* _Problem to solve_: A word-for-word copy of the listing is required, and it must contain no pictures.

** Dataset entries follows **

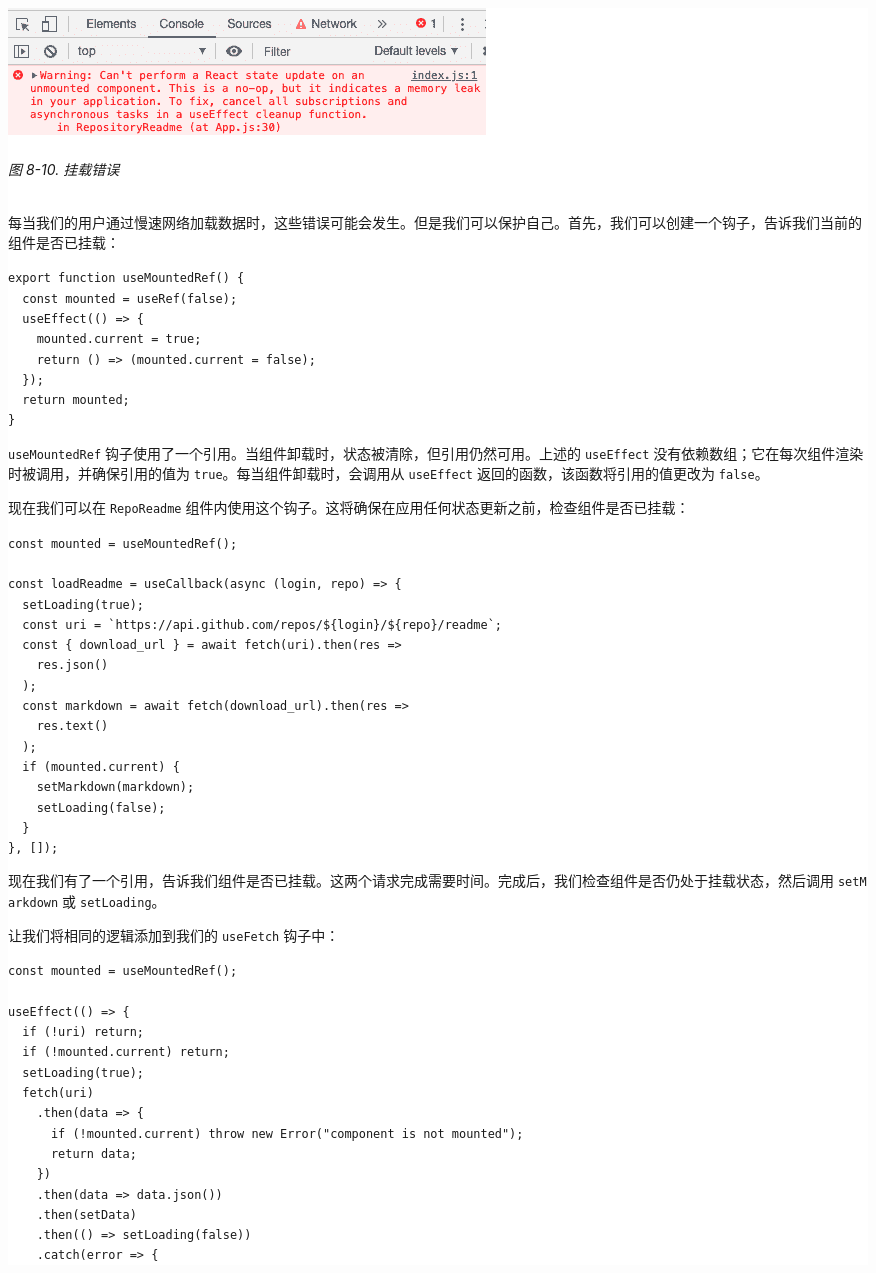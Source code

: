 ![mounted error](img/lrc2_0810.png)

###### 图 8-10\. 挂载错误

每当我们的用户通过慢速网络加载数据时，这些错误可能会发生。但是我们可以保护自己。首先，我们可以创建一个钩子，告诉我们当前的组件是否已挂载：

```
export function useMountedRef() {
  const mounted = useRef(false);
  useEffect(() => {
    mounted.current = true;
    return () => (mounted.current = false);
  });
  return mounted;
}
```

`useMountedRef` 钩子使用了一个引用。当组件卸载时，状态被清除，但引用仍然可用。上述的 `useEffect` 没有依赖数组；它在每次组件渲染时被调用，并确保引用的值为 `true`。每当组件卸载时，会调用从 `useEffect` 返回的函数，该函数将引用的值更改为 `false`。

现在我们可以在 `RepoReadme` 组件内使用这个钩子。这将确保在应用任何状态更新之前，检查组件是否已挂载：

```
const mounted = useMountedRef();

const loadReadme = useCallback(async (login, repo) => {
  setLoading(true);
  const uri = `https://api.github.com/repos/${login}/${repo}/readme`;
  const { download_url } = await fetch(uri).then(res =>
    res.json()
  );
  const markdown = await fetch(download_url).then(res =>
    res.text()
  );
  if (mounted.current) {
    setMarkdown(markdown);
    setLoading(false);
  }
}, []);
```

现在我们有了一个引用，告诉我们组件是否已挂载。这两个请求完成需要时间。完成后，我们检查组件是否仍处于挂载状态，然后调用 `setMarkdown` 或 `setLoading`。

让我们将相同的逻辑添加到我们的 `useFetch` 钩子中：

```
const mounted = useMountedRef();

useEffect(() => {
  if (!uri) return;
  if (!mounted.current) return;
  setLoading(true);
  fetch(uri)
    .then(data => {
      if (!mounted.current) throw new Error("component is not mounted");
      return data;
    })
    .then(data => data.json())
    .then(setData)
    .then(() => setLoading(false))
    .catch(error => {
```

** End of Dataset entries **

* _Reply_:
Source code

: ![mounted error](img/lrc2_0810.png)

###### 图 8-10\. 挂载错误

每当我们的用户通过慢速网络加载数据时，这些错误可能会发生。但是我们可以保护自己。首先，我们可以创建一个钩子，告诉我们当前的组件是否已挂载：

```
export function useMountedRef() {
  const mounted = useRef(false);
  useEffect(() => {
    mounted.current = true;
    return () => (mounted.current = false);
  });
  return mounted;
}
```

`useMountedRef` 钩子使用了一个引用。当组件卸载时，状态被清除，但引用仍然可用。上述的 `useEffect` 没有依赖数组；它在每次组件渲染时被调用，并确保引用的值为 `true`。每当组件卸载时，会调用从 `useEffect` 返回的函数，该函数将引用的值更改为 `false`。

现在我们可以在 `RepoReadme` 组件内使用这个钩子。这将确保在应用任何状态更新之前，检查组件是否已挂载：

```
const mounted = useMountedRef();

const loadReadme = useCallback(async (login, repo) => {
  setLoading(true);
  const uri = `https://api.github.com/repos/${login}/${repo}/readme`;
  const { download_url } = await fetch(uri).then(res =>
    res.json()
  );
  const markdown = await fetch(download_url).then(res =>
    res.text()
  );
  if (mounted.current) {
    setMarkdown(markdown);
    setLoading(false);
  }
}, []);
```

现在我们有了一个引用，告诉我们组件是否已挂载。这两个请求完成需要时间。完成后，我们检查组件是否仍处于挂载状态，然后调用 `setMarkdown` 或 `setLoading`。

让我们将相同的逻辑添加到我们的 `useFetch` 钩子中：

```
const mounted = useMountedRef();

useEffect(() => {
  if (!uri) return;
  if (!mounted.current) return;
  setLoading(true);
  fetch(uri)
    .then(data => {
      if (!mounted.current) throw new Error("component is not mounted");
      return data;
    })
    .then(data => data.json())
    .then(setData)
    .then(() => setLoading(false))
    .catch(error => {
```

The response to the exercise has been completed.